The 21st Century Cures Act and
The HIPAA Privacy Rule
The 21st Century Cures Act (Cures Act) of 2016 was passed to encourage innovation in medical research. One purpose of the law was to give patients greater control over their electronic health information (EHI). A provision in the law required the Department of Health and Human Services (HHS) to develop a rule allowing for easier flow of electronic health information, among developers, between providers and patients, providers and EHR vendors, etc. A rule was developed by the Office of the National Coordinator for Health Information Technology (ONC), an agency of HHS. The rule is known as the Interoperability and Information Blocking Rule (“Final Rule”). The rule becomes final – goes into effect – on April 5, 2021. The differences between the 21st Century Cures Act and the HIPAA Privacy Rule are discussed below.
What is Interoperability?
According to section 4003 of the 21st Century Cures Act, the term ‘interoperability,’ with respect to health information technology, means such health information technology that:
- Enables the secure exchange of electronic health information with, and use of electronic health information from, other health information technology without special effort on the part of the user;
- Allows for complete access, exchange, and use of all electronically accessible health information for authorized use under applicable State or Federal law; and
- Does not constitute information blocking.

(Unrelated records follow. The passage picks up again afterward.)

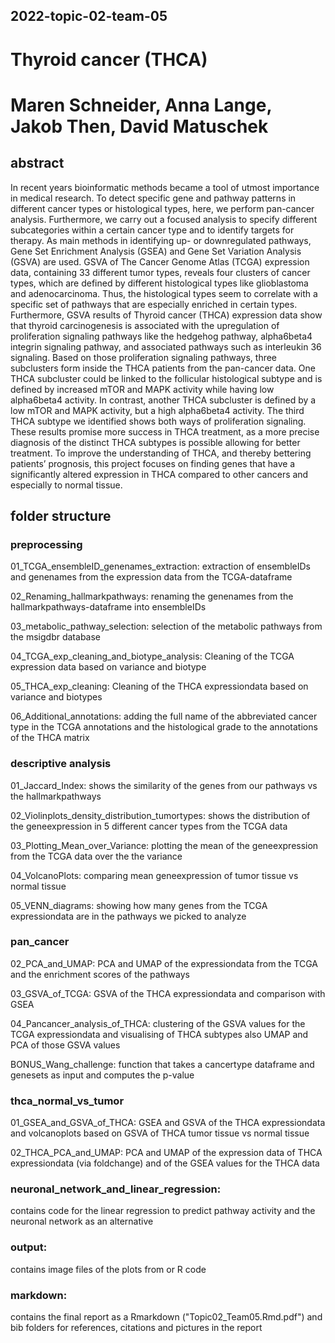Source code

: ## 2022-topic-02-team-05

# Thyroid cancer (THCA)

# Maren Schneider, Anna Lange, Jakob Then, David Matuschek


## abstract
In recent years bioinformatic methods became a tool of utmost importance in medical research. To detect specific gene and pathway patterns in different cancer types or histological types, here, we perform pan-cancer analysis. Furthermore, we carry out a focused analysis to specify different subcategories within a certain cancer type and to identify targets for therapy. As main methods in identifying up- or downregulated pathways, Gene Set Enrichment Analysis (GSEA) and Gene Set Variation Analysis (GSVA) are used. GSVA of The Cancer Genome Atlas (TCGA) expression data, containing 33 different tumor types, reveals four clusters of cancer types, which are defined by different histological types like glioblastoma and adenocarcinoma. Thus, the histological types seem to correlate with a specific set of pathways that are especially enriched in certain types. Furthermore, GSVA results of Thyroid cancer (THCA) expression data show that thyroid carcinogenesis is associated with the upregulation of proliferation signaling pathways like the hedgehog pathway, alpha6beta4 integrin signaling pathway, and associated pathways such as interleukin 36 signaling. Based on those proliferation signaling pathways, three subclusters form inside the THCA patients from the pan-cancer data. One THCA subcluster could be linked to the follicular histological subtype and is defined by increased mTOR and MAPK activity while having low alpha6beta4 activity. In contrast, another THCA subcluster is defined by a low mTOR and MAPK activity, but a high alpha6beta4 activity. The third THCA subtype we identified shows both ways of proliferation signaling. These results promise more success in THCA treatment, as a more precise diagnosis of the distinct THCA subtypes is possible allowing for better treatment. To improve the understanding of THCA, and thereby bettering patients’ prognosis, this project focuses on finding genes that have a significantly altered expression in THCA compared to other cancers and especially to normal tissue.

## folder structure
### preprocessing

01_TCGA_ensembleID_genenames_extraction: extraction of ensembleIDs and
genenames from the expression data from the TCGA-dataframe

02_Renaming_hallmarkpathways: renaming the genenames from the
hallmarkpathways-dataframe into ensembleIDs

03_metabolic_pathway_selection: selection of the metabolic pathways from
the msigdbr database

04_TCGA_exp_cleaning_and_biotype_analysis: Cleaning of the TCGA
expression data based on variance and biotype

05_THCA_exp_cleaning: Cleaning of the THCA expressiondata based on
variance and biotypes

06_Additional_annotations: adding the full name of the abbreviated
cancer type in the TCGA annotations and the histological grade to the
annotations of the THCA matrix

### descriptive analysis

01_Jaccard_Index: shows the similarity of the genes from our pathways vs the hallmarkpathways

02_Violinplots_density_distribution_tumortypes: shows the distribution of the geneexpression in 5 different cancer types from the TCGA data

03_Plotting_Mean_over_Variance: plotting the mean of the geneexpression from the TCGA data over the the variance

04_VolcanoPlots: comparing mean geneexpression of tumor tissue vs normal tissue

05_VENN_diagrams: showing how many genes from the TCGA expressiondata are in the pathways we picked to analyze

### pan_cancer

02_PCA_and_UMAP: PCA and UMAP of the expressiondata from the TCGA and the enrichment scores of the pathways

03_GSVA_of_TCGA: GSVA of the THCA expressiondata and comparison with GSEA

04_Pancancer_analysis_of_THCA: clustering of the GSVA values for the TCGA expressiondata and visualising of THCA subtypes also UMAP and PCA of those GSVA values

BONUS_Wang_challenge: function that takes a cancertype dataframe and genesets as input and computes the p-value

### thca_normal_vs_tumor

01_GSEA_and_GSVA_of_THCA: GSEA and GSVA of the THCA expressiondata and volcanoplots based on GSVA of THCA tumor tissue vs normal tissue

02_THCA_PCA_and_UMAP: PCA and UMAP of the expression data of THCA expressiondata (via foldchange) and of the GSEA values for the THCA data

### neuronal_network_and_linear_regression: 
contains code for the linear regression to predict pathway activity and the neuronal network as an alternative

### output: 
contains image files of the plots from or R code

### markdown: 
contains the final report as a Rmarkdown ("Topic02_Team05.Rmd.pdf") and bib folders for references, citations and pictures in the report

What is Information Blocking?
Information blocking is a practice by a health IT developer of certified health IT, health information network, health information exchange, or health care provider that, except as required by law or specified by the Secretary of Health and Human Services (HHS) as a reasonable and necessary activity, is likely to interfere with access, exchange, or use of electronic health information (EHI) (another word for ePHI).